Exercise goal –
An exact copy of every record, without the pictures, is what should come back.

Available data –
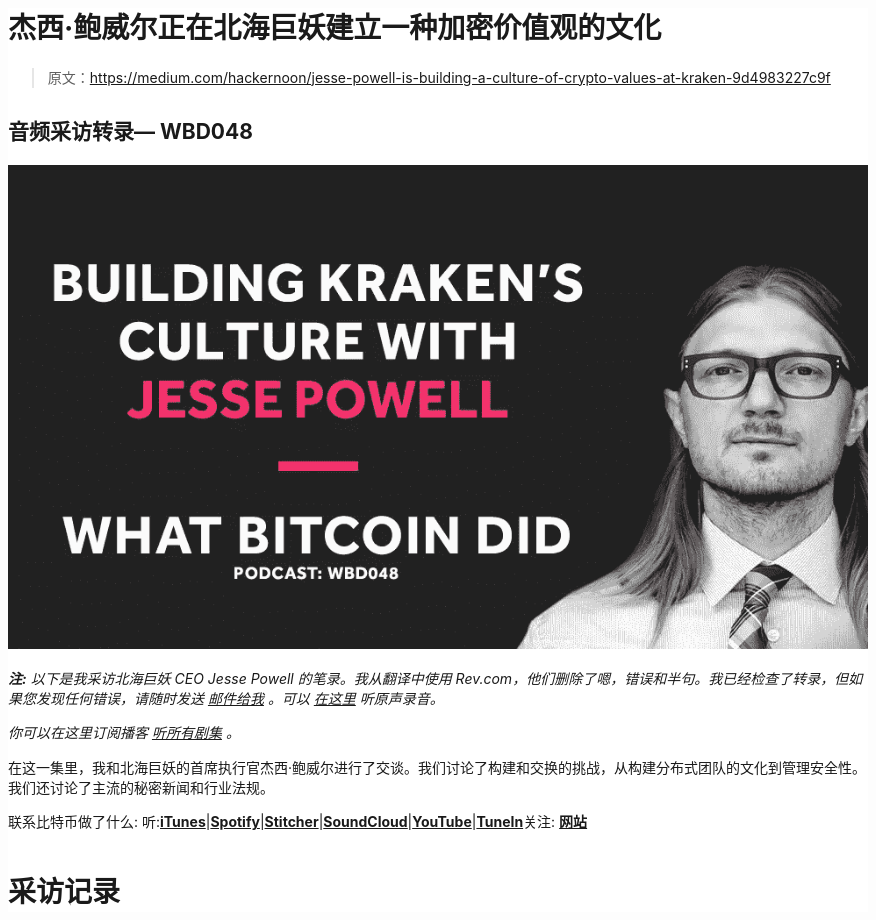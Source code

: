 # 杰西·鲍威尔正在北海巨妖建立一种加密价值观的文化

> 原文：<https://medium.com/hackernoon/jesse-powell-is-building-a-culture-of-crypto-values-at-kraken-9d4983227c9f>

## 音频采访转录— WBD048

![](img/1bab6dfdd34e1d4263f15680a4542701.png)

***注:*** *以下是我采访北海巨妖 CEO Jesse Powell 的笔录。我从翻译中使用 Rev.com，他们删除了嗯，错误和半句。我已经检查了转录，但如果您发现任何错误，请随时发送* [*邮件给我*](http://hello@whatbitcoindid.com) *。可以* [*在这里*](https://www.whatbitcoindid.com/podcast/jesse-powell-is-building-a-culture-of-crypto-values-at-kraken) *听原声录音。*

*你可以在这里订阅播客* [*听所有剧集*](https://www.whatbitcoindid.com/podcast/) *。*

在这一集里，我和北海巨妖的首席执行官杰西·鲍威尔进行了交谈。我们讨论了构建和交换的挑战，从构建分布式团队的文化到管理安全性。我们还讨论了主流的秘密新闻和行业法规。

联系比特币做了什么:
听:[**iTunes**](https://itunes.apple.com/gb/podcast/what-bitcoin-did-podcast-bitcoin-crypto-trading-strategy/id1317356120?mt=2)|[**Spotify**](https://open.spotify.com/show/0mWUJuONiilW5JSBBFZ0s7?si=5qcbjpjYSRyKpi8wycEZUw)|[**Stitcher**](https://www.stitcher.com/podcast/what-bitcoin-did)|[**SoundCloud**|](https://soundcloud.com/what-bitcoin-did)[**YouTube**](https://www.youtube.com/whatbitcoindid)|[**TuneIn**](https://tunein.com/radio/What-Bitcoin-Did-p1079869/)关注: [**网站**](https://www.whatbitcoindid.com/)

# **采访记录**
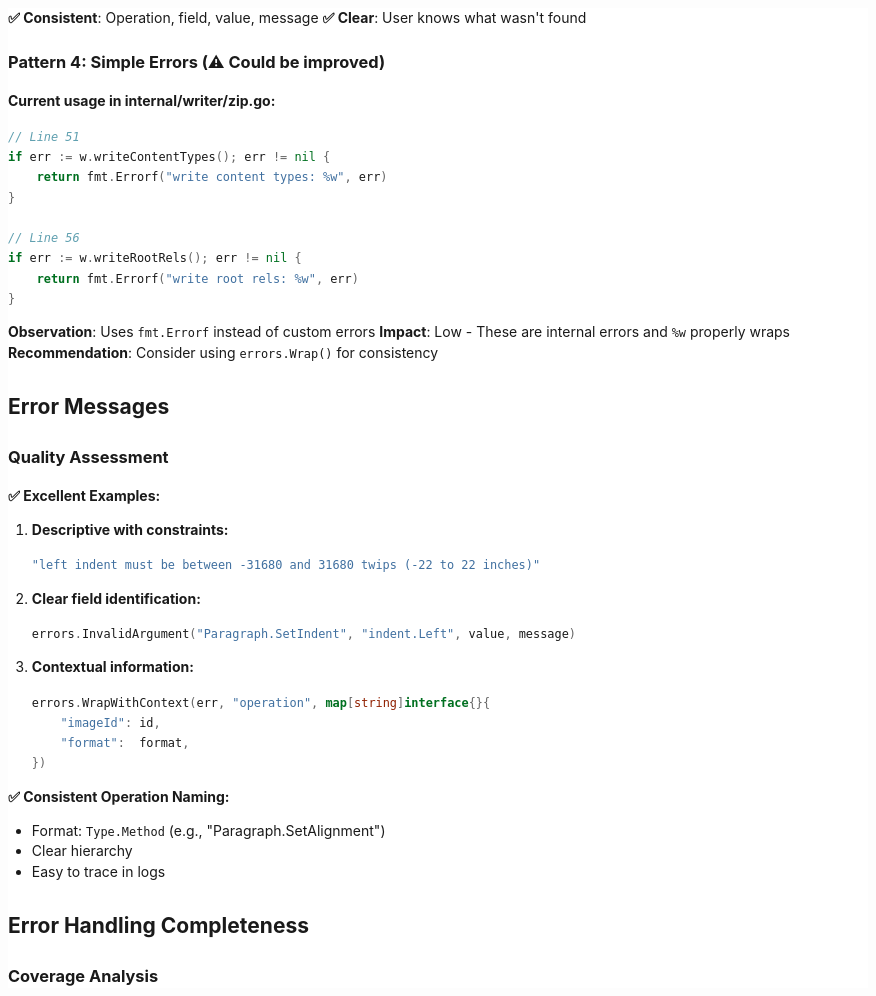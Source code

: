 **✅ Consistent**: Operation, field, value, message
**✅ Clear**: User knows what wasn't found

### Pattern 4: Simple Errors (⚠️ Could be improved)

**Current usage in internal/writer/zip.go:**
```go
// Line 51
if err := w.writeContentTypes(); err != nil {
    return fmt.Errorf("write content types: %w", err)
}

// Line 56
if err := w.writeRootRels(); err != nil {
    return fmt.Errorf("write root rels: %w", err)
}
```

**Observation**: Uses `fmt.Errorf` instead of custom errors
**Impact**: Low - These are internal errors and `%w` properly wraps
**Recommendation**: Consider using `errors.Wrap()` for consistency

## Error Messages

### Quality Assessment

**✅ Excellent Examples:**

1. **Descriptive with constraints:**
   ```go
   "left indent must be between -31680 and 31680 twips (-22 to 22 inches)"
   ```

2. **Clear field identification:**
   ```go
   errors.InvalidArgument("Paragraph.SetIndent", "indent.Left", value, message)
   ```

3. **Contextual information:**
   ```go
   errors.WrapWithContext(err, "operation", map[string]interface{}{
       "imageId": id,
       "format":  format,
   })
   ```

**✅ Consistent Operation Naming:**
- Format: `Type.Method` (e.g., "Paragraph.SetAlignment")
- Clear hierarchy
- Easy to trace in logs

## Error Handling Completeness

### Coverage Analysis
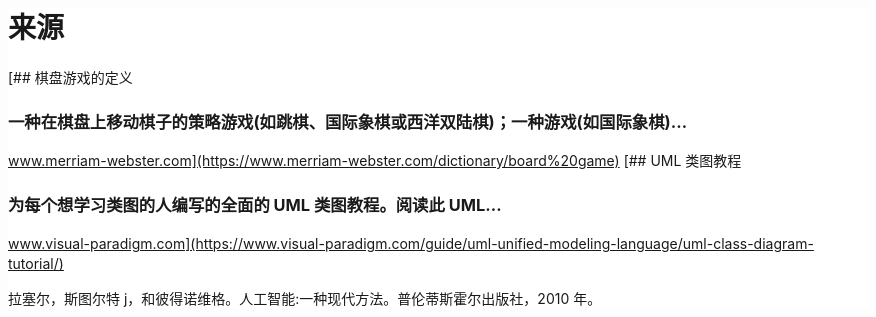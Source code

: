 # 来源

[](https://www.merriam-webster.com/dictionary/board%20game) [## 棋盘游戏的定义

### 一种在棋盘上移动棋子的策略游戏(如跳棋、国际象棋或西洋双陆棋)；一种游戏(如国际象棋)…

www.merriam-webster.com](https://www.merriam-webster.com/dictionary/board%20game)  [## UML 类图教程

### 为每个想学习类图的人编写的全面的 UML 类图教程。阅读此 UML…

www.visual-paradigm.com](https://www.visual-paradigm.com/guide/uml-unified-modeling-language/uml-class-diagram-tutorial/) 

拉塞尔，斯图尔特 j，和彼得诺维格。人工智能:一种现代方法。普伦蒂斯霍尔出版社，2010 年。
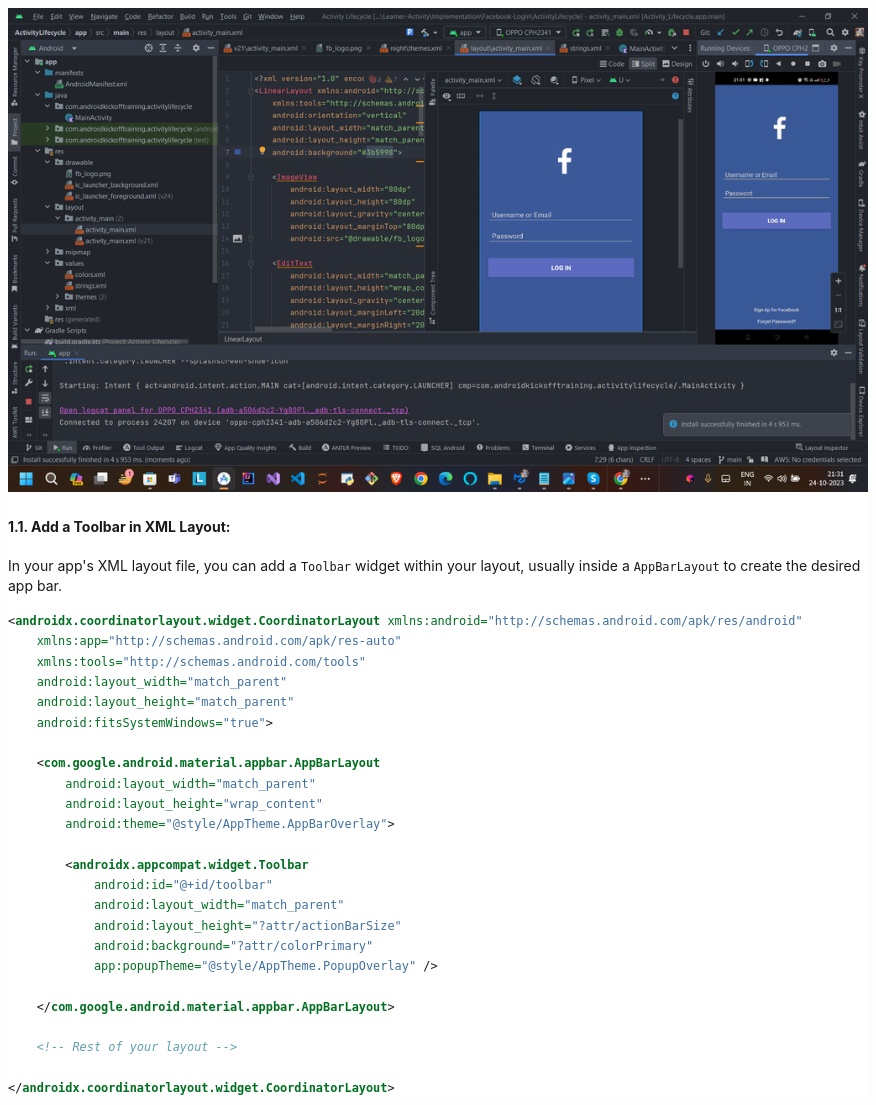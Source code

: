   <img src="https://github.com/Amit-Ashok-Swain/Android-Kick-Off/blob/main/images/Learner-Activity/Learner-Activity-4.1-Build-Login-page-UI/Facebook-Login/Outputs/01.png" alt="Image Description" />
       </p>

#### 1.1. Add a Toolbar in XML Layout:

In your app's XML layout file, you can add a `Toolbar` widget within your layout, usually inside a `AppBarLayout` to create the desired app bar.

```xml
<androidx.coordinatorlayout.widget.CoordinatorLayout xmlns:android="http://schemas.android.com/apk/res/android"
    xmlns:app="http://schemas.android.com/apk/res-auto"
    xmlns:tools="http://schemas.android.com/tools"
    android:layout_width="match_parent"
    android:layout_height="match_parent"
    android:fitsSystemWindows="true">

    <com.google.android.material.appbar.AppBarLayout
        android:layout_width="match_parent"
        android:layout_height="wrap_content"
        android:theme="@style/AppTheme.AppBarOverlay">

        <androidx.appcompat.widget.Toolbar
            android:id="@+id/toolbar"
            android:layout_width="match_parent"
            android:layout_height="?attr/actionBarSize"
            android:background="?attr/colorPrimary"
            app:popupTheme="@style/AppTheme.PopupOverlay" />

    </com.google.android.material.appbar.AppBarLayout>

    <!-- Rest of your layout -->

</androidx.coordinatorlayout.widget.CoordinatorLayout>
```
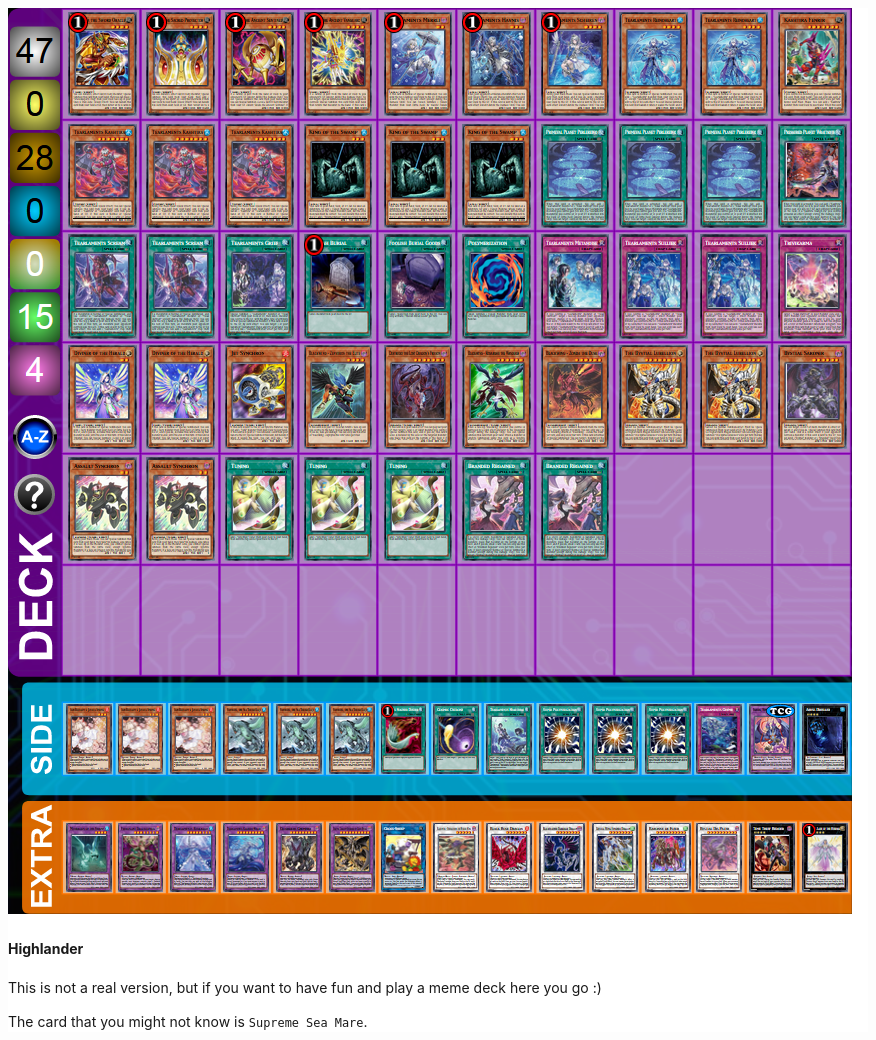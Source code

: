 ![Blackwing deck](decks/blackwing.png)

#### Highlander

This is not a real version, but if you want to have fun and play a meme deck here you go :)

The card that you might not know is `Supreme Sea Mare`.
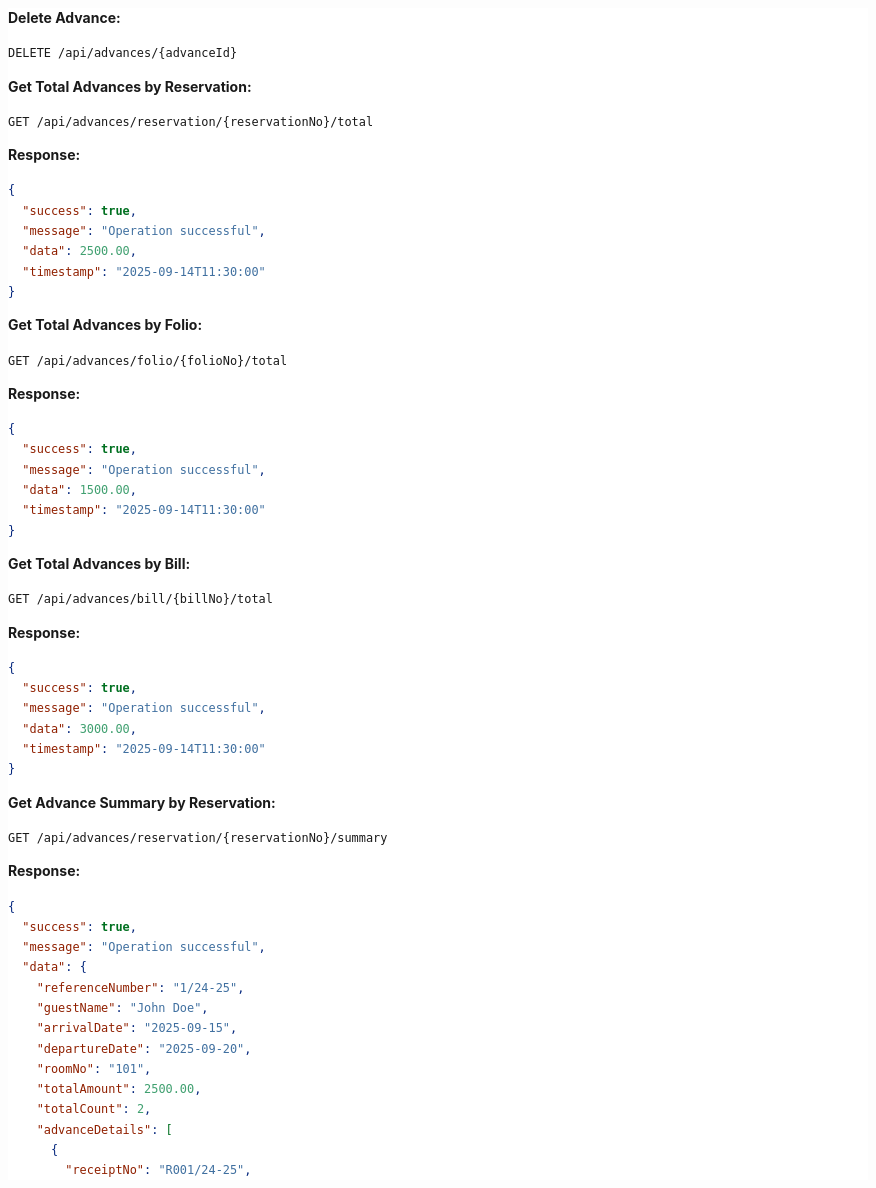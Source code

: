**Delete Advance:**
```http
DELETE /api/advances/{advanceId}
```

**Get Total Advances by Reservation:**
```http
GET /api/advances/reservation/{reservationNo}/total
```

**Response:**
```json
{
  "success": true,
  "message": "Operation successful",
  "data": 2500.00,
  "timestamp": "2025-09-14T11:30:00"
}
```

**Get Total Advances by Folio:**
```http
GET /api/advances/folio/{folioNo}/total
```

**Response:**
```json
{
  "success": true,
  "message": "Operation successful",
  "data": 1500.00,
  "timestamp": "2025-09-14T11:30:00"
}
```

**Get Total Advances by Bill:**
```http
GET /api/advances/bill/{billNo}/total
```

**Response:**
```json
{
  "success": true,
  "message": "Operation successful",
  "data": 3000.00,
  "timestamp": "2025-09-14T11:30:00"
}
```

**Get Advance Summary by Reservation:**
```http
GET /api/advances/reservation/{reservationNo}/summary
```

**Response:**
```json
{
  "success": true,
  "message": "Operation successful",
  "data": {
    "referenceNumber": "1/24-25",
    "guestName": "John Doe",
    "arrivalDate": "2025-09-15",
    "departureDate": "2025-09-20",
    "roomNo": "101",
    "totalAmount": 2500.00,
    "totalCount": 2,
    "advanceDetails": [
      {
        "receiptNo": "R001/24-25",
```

Response –
Source code

: # 杰西·鲍威尔正在北海巨妖建立一种加密价值观的文化

> 原文：<https://medium.com/hackernoon/jesse-powell-is-building-a-culture-of-crypto-values-at-kraken-9d4983227c9f>

## 音频采访转录— WBD048

![](img/1bab6dfdd34e1d4263f15680a4542701.png)

***注:*** *以下是我采访北海巨妖 CEO Jesse Powell 的笔录。我从翻译中使用 Rev.com，他们删除了嗯，错误和半句。我已经检查了转录，但如果您发现任何错误，请随时发送* [*邮件给我*](http://hello@whatbitcoindid.com) *。可以* [*在这里*](https://www.whatbitcoindid.com/podcast/jesse-powell-is-building-a-culture-of-crypto-values-at-kraken) *听原声录音。*

*你可以在这里订阅播客* [*听所有剧集*](https://www.whatbitcoindid.com/podcast/) *。*

在这一集里，我和北海巨妖的首席执行官杰西·鲍威尔进行了交谈。我们讨论了构建和交换的挑战，从构建分布式团队的文化到管理安全性。我们还讨论了主流的秘密新闻和行业法规。

联系比特币做了什么:
听:[**iTunes**](https://itunes.apple.com/gb/podcast/what-bitcoin-did-podcast-bitcoin-crypto-trading-strategy/id1317356120?mt=2)|[**Spotify**](https://open.spotify.com/show/0mWUJuONiilW5JSBBFZ0s7?si=5qcbjpjYSRyKpi8wycEZUw)|[**Stitcher**](https://www.stitcher.com/podcast/what-bitcoin-did)|[**SoundCloud**|](https://soundcloud.com/what-bitcoin-did)[**YouTube**](https://www.youtube.com/whatbitcoindid)|[**TuneIn**](https://tunein.com/radio/What-Bitcoin-Did-p1079869/)关注: [**网站**](https://www.whatbitcoindid.com/)

# **采访记录**
Source code

: **✅ Consistent**: Operation, field, value, message
**✅ Clear**: User knows what wasn't found

### Pattern 4: Simple Errors (⚠️ Could be improved)

**Current usage in internal/writer/zip.go:**
```go
// Line 51
if err := w.writeContentTypes(); err != nil {
    return fmt.Errorf("write content types: %w", err)
}

// Line 56
if err := w.writeRootRels(); err != nil {
    return fmt.Errorf("write root rels: %w", err)
}
```

**Observation**: Uses `fmt.Errorf` instead of custom errors
**Impact**: Low - These are internal errors and `%w` properly wraps
**Recommendation**: Consider using `errors.Wrap()` for consistency

## Error Messages

### Quality Assessment

**✅ Excellent Examples:**

1. **Descriptive with constraints:**
   ```go
   "left indent must be between -31680 and 31680 twips (-22 to 22 inches)"
   ```

2. **Clear field identification:**
   ```go
   errors.InvalidArgument("Paragraph.SetIndent", "indent.Left", value, message)
   ```

3. **Contextual information:**
   ```go
   errors.WrapWithContext(err, "operation", map[string]interface{}{
       "imageId": id,
       "format":  format,
   })
   ```

**✅ Consistent Operation Naming:**
- Format: `Type.Method` (e.g., "Paragraph.SetAlignment")
- Clear hierarchy
- Easy to trace in logs

## Error Handling Completeness

### Coverage Analysis
Source code

: # 来源

[](https://www.merriam-webster.com/dictionary/board%20game) [## 棋盘游戏的定义

### 一种在棋盘上移动棋子的策略游戏(如跳棋、国际象棋或西洋双陆棋)；一种游戏(如国际象棋)…

www.merriam-webster.com](https://www.merriam-webster.com/dictionary/board%20game)  [## UML 类图教程

### 为每个想学习类图的人编写的全面的 UML 类图教程。阅读此 UML…

www.visual-paradigm.com](https://www.visual-paradigm.com/guide/uml-unified-modeling-language/uml-class-diagram-tutorial/) 

拉塞尔，斯图尔特 j，和彼得诺维格。人工智能:一种现代方法。普伦蒂斯霍尔出版社，2010 年。
Source code

:   <img src="https://github.com/Amit-Ashok-Swain/Android-Kick-Off/blob/main/images/Learner-Activity/Learner-Activity-4.1-Build-Login-page-UI/Facebook-Login/Outputs/01.png" alt="Image Description" />
       </p>

#### 1.1. Add a Toolbar in XML Layout:

In your app's XML layout file, you can add a `Toolbar` widget within your layout, usually inside a `AppBarLayout` to create the desired app bar.

```xml
<androidx.coordinatorlayout.widget.CoordinatorLayout xmlns:android="http://schemas.android.com/apk/res/android"
    xmlns:app="http://schemas.android.com/apk/res-auto"
    xmlns:tools="http://schemas.android.com/tools"
    android:layout_width="match_parent"
    android:layout_height="match_parent"
    android:fitsSystemWindows="true">

    <com.google.android.material.appbar.AppBarLayout
        android:layout_width="match_parent"
        android:layout_height="wrap_content"
        android:theme="@style/AppTheme.AppBarOverlay">

        <androidx.appcompat.widget.Toolbar
            android:id="@+id/toolbar"
            android:layout_width="match_parent"
            android:layout_height="?attr/actionBarSize"
            android:background="?attr/colorPrimary"
            app:popupTheme="@style/AppTheme.PopupOverlay" />

    </com.google.android.material.appbar.AppBarLayout>

    <!-- Rest of your layout -->

</androidx.coordinatorlayout.widget.CoordinatorLayout>
```
Source code

: ![Blackwing deck](decks/blackwing.png)

#### Highlander

This is not a real version, but if you want to have fun and play a meme deck here you go :)

The card that you might not know is `Supreme Sea Mare`.
Source code

:**Delete Advance:**
```http
DELETE /api/advances/{advanceId}
```

**Get Total Advances by Reservation:**
```http
GET /api/advances/reservation/{reservationNo}/total
```

**Response:**
```json
{
  "success": true,
  "message": "Operation successful",
  "data": 2500.00,
  "timestamp": "2025-09-14T11:30:00"
}
```

**Get Total Advances by Folio:**
```http
GET /api/advances/folio/{folioNo}/total
```

**Response:**
```json
{
  "success": true,
  "message": "Operation successful",
  "data": 1500.00,
  "timestamp": "2025-09-14T11:30:00"
}
```

**Get Total Advances by Bill:**
```http
GET /api/advances/bill/{billNo}/total
```

**Response:**
```json
{
  "success": true,
  "message": "Operation successful",
  "data": 3000.00,
  "timestamp": "2025-09-14T11:30:00"
}
```

**Get Advance Summary by Reservation:**
```http
GET /api/advances/reservation/{reservationNo}/summary
```

**Response:**
```json
{
  "success": true,
  "message": "Operation successful",
  "data": {
    "referenceNumber": "1/24-25",
    "guestName": "John Doe",
    "arrivalDate": "2025-09-15",
    "departureDate": "2025-09-20",
    "roomNo": "101",
    "totalAmount": 2500.00,
    "totalCount": 2,
    "advanceDetails": [
      {
        "receiptNo": "R001/24-25",
```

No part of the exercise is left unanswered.